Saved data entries
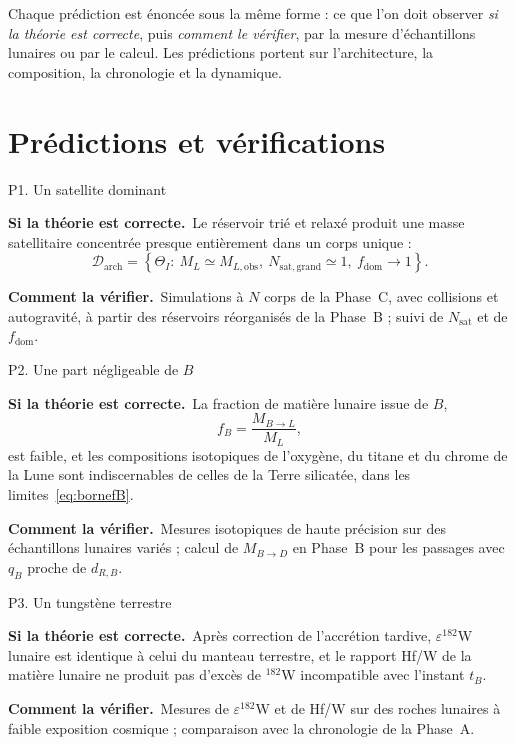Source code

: \documentclass[11pt,a4paper,openany]{report}
\newcommand{\sila}{\par\noindent\textbf{Si la théorie est correcte.}\ }
\newcommand{\verif}{\par\smallskip\noindent\textbf{Comment la vérifier.}\ }
\begin{document}
\noindent
Chaque prédiction est énoncée sous la même forme : ce que l'on doit observer \emph{si la théorie
est correcte}, puis \emph{comment le vérifier}, par la mesure d'échantillons lunaires ou par le
calcul. Les prédictions portent sur l'architecture, la composition, la chronologie et la dynamique.

\chapter{Prédictions et vérifications}
\label{ch:predictions}
\label{sec:signatures}

\begin{prediction}{P1. Un satellite dominant}
\sila Le réservoir trié et relaxé produit une masse satellitaire concentrée presque entièrement
dans un corps unique :
\begin{equation}
\mathcal{D}_{\mathrm{arch}}=\left\{\Theta_I:\ M_L\simeq M_{L,\mathrm{obs}},\
N_{\mathrm{sat,grand}}\simeq1,\ f_{\mathrm{dom}}\to1\right\}.
\label{eq:Darch}
\end{equation}
\verif Simulations à $N$ corps de la Phase~C, avec collisions et autogravité, à partir des
réservoirs réorganisés de la Phase~B ; suivi de $N_{\mathrm{sat}}$ et de $f_{\mathrm{dom}}$.
\end{prediction}

\begin{prediction}{P2. Une part négligeable de $B$}
\sila La fraction de matière lunaire issue de $B$,
\begin{equation}
f_B=\frac{M_{B\to L}}{M_L},
\label{eq:fB}
\end{equation}
est faible, et les compositions isotopiques de l'oxygène, du titane et du chrome de la Lune sont
indiscernables de celles de la Terre silicatée, dans les limites~\eqref{eq:bornefB}.
\verif Mesures isotopiques de haute précision sur des échantillons lunaires variés ; calcul de
$M_{B\to D}$ en Phase~B pour les passages avec $q_B$ proche de $d_{R,B}$.
\end{prediction}

\begin{prediction}{P3. Un tungstène terrestre}
\sila Après correction de l'accrétion tardive, $\varepsilon^{182}$W lunaire est identique à celui du
manteau terrestre, et le rapport Hf/W de la matière lunaire ne produit pas d'excès de $^{182}$W
incompatible avec l'instant $t_B$.
\verif Mesures de $\varepsilon^{182}$W et de Hf/W sur des roches lunaires à faible exposition
cosmique ; comparaison avec la chronologie de la Phase~A.
\end{prediction}
\end{document}
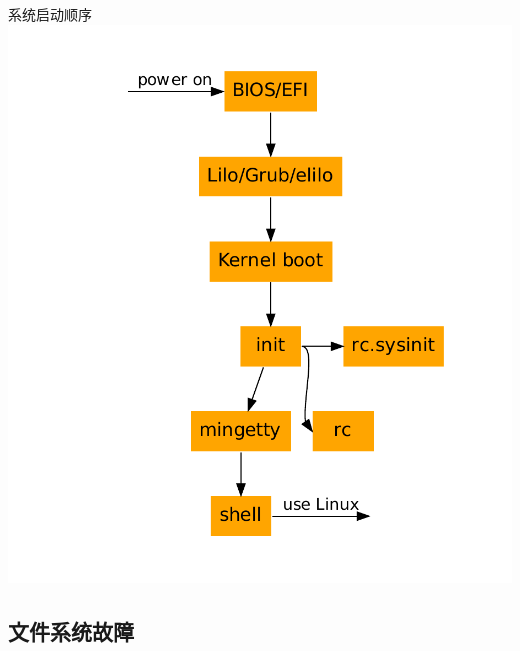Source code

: \begin{frame}{系统启动顺序}
\center
\includegraphics[height=.8\textheight]{images/boot.pdf}

\end{frame}


\subsection{文件系统故障}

Assigned task: Where a line in the records above includes the string "matière", show it.

Exercise response:
\sila La fraction de matière lunaire issue de $B$,
manteau terrestre, et le rapport Hf/W de la matière lunaire ne produit pas d'excès de $^{182}$W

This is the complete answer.